## WHAT IS NEEDED
Once the pictures have been set aside, copy every remaining entry exactly.

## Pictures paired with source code
....

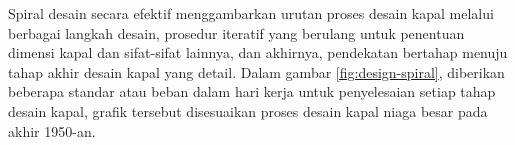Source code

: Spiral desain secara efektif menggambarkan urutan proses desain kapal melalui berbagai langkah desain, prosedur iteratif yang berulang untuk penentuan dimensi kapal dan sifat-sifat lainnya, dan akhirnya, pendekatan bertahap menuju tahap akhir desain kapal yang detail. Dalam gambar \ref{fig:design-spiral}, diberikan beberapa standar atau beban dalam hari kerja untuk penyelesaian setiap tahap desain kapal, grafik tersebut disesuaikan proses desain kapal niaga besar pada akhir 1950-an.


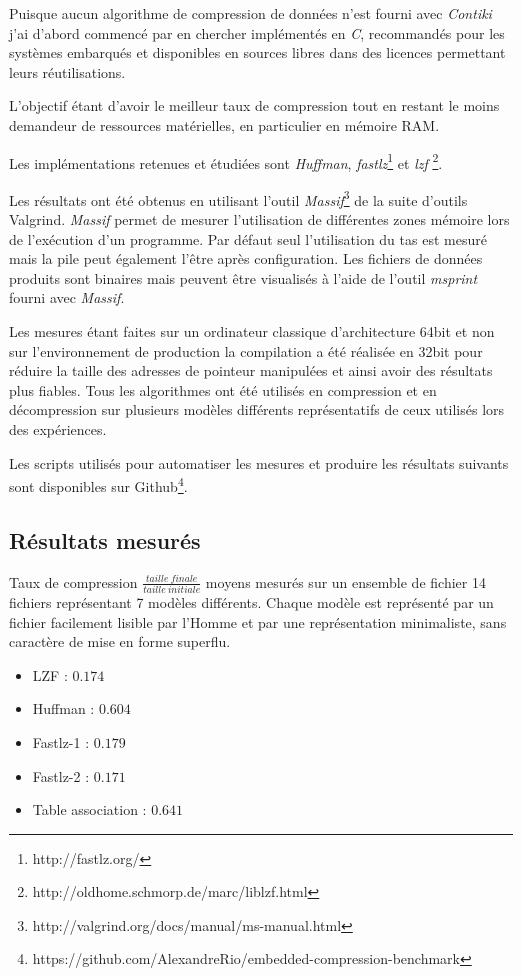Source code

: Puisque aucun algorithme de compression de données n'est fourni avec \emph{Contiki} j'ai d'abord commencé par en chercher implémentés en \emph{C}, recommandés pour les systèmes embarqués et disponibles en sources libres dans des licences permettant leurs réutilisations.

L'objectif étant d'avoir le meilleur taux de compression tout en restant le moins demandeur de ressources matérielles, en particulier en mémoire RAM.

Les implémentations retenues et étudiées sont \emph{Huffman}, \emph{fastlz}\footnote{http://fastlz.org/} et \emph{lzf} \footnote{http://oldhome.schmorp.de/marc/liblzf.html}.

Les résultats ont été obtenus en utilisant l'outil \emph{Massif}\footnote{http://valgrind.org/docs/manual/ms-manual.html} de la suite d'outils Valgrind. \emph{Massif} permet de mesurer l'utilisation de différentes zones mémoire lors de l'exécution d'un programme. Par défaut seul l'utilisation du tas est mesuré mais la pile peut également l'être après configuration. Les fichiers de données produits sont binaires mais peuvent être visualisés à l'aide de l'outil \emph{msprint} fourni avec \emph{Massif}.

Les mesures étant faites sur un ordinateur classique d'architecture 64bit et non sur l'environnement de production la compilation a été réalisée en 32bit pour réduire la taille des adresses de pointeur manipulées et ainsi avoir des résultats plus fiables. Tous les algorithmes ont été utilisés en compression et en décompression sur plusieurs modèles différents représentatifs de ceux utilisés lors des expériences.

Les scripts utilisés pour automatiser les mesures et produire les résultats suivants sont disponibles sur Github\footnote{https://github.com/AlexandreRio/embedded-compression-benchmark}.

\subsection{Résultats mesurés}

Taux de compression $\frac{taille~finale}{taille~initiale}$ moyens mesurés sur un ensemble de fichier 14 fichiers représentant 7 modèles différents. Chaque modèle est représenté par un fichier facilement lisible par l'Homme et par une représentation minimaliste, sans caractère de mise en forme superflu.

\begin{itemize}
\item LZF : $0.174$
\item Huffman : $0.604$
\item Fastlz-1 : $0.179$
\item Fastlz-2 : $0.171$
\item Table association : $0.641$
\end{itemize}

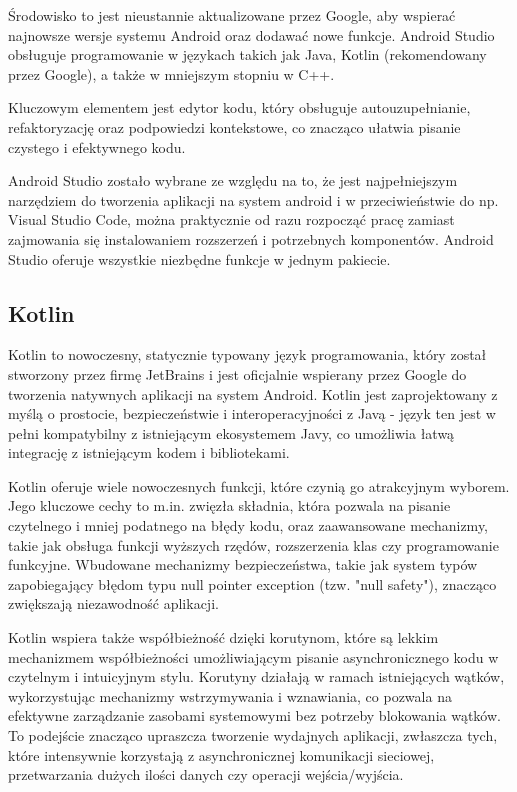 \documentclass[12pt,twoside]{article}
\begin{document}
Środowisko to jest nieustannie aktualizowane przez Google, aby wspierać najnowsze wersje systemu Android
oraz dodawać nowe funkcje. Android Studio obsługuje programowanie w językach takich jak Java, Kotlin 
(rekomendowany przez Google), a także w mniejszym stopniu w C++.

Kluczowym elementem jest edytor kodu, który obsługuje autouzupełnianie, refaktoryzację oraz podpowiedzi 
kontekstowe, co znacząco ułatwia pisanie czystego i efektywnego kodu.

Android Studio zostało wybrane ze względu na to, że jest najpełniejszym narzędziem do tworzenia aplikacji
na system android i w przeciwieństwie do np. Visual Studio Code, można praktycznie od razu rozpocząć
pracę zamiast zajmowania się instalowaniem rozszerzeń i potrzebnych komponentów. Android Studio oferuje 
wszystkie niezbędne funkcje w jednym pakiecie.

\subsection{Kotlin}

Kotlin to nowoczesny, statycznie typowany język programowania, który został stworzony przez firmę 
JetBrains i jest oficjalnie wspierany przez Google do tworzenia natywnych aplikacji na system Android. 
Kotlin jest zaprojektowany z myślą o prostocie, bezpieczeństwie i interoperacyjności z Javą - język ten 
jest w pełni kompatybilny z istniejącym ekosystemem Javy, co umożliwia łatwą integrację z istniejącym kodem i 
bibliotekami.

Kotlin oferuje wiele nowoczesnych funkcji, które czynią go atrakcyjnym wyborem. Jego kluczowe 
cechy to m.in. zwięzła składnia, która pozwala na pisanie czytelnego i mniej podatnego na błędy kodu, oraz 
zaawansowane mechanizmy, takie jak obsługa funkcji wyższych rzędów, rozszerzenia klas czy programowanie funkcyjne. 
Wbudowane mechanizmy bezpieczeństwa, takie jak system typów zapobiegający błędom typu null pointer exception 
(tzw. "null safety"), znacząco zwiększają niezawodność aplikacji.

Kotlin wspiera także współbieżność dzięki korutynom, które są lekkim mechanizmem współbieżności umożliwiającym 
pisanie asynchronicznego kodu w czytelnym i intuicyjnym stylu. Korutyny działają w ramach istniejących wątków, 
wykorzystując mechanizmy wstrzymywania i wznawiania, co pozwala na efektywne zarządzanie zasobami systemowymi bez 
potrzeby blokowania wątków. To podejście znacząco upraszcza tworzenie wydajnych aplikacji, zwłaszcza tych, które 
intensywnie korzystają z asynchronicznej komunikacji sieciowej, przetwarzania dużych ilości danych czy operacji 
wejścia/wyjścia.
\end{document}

....

## FINAL ANSWER
Source code

: Spiral desain secara efektif menggambarkan urutan proses desain kapal melalui berbagai langkah desain, prosedur iteratif yang berulang untuk penentuan dimensi kapal dan sifat-sifat lainnya, dan akhirnya, pendekatan bertahap menuju tahap akhir desain kapal yang detail. Dalam gambar \ref{fig:design-spiral}, diberikan beberapa standar atau beban dalam hari kerja untuk penyelesaian setiap tahap desain kapal, grafik tersebut disesuaikan proses desain kapal niaga besar pada akhir 1950-an.


Source code

: Puisque aucun algorithme de compression de données n'est fourni avec \emph{Contiki} j'ai d'abord commencé par en chercher implémentés en \emph{C}, recommandés pour les systèmes embarqués et disponibles en sources libres dans des licences permettant leurs réutilisations.

L'objectif étant d'avoir le meilleur taux de compression tout en restant le moins demandeur de ressources matérielles, en particulier en mémoire RAM.

Les implémentations retenues et étudiées sont \emph{Huffman}, \emph{fastlz}\footnote{http://fastlz.org/} et \emph{lzf} \footnote{http://oldhome.schmorp.de/marc/liblzf.html}.

Les résultats ont été obtenus en utilisant l'outil \emph{Massif}\footnote{http://valgrind.org/docs/manual/ms-manual.html} de la suite d'outils Valgrind. \emph{Massif} permet de mesurer l'utilisation de différentes zones mémoire lors de l'exécution d'un programme. Par défaut seul l'utilisation du tas est mesuré mais la pile peut également l'être après configuration. Les fichiers de données produits sont binaires mais peuvent être visualisés à l'aide de l'outil \emph{msprint} fourni avec \emph{Massif}.

Les mesures étant faites sur un ordinateur classique d'architecture 64bit et non sur l'environnement de production la compilation a été réalisée en 32bit pour réduire la taille des adresses de pointeur manipulées et ainsi avoir des résultats plus fiables. Tous les algorithmes ont été utilisés en compression et en décompression sur plusieurs modèles différents représentatifs de ceux utilisés lors des expériences.

Les scripts utilisés pour automatiser les mesures et produire les résultats suivants sont disponibles sur Github\footnote{https://github.com/AlexandreRio/embedded-compression-benchmark}.

\subsection{Résultats mesurés}

Taux de compression $\frac{taille~finale}{taille~initiale}$ moyens mesurés sur un ensemble de fichier 14 fichiers représentant 7 modèles différents. Chaque modèle est représenté par un fichier facilement lisible par l'Homme et par une représentation minimaliste, sans caractère de mise en forme superflu.

\begin{itemize}
\item LZF : $0.174$
\item Huffman : $0.604$
\item Fastlz-1 : $0.179$
\item Fastlz-2 : $0.171$
\item Table association : $0.641$
\end{itemize}

 \documentclass[12pt,twoside]{article}
\begin{document}
Środowisko to jest nieustannie aktualizowane przez Google, aby wspierać najnowsze wersje systemu Android
oraz dodawać nowe funkcje. Android Studio obsługuje programowanie w językach takich jak Java, Kotlin 
(rekomendowany przez Google), a także w mniejszym stopniu w C++.

Kluczowym elementem jest edytor kodu, który obsługuje autouzupełnianie, refaktoryzację oraz podpowiedzi 
kontekstowe, co znacząco ułatwia pisanie czystego i efektywnego kodu.

Android Studio zostało wybrane ze względu na to, że jest najpełniejszym narzędziem do tworzenia aplikacji
na system android i w przeciwieństwie do np. Visual Studio Code, można praktycznie od razu rozpocząć
pracę zamiast zajmowania się instalowaniem rozszerzeń i potrzebnych komponentów. Android Studio oferuje 
wszystkie niezbędne funkcje w jednym pakiecie.

\subsection{Kotlin}

Kotlin to nowoczesny, statycznie typowany język programowania, który został stworzony przez firmę 
JetBrains i jest oficjalnie wspierany przez Google do tworzenia natywnych aplikacji na system Android. 
Kotlin jest zaprojektowany z myślą o prostocie, bezpieczeństwie i interoperacyjności z Javą - język ten 
jest w pełni kompatybilny z istniejącym ekosystemem Javy, co umożliwia łatwą integrację z istniejącym kodem i 
bibliotekami.

Kotlin oferuje wiele nowoczesnych funkcji, które czynią go atrakcyjnym wyborem. Jego kluczowe 
cechy to m.in. zwięzła składnia, która pozwala na pisanie czytelnego i mniej podatnego na błędy kodu, oraz 
zaawansowane mechanizmy, takie jak obsługa funkcji wyższych rzędów, rozszerzenia klas czy programowanie funkcyjne. 
Wbudowane mechanizmy bezpieczeństwa, takie jak system typów zapobiegający błędom typu null pointer exception 
(tzw. "null safety"), znacząco zwiększają niezawodność aplikacji.

Kotlin wspiera także współbieżność dzięki korutynom, które są lekkim mechanizmem współbieżności umożliwiającym 
pisanie asynchronicznego kodu w czytelnym i intuicyjnym stylu. Korutyny działają w ramach istniejących wątków, 
wykorzystując mechanizmy wstrzymywania i wznawiania, co pozwala na efektywne zarządzanie zasobami systemowymi bez 
potrzeby blokowania wątków. To podejście znacząco upraszcza tworzenie wydajnych aplikacji, zwłaszcza tych, które 
intensywnie korzystają z asynchronicznej komunikacji sieciowej, przetwarzania dużych ilości danych czy operacji 
wejścia/wyjścia.
\end{document}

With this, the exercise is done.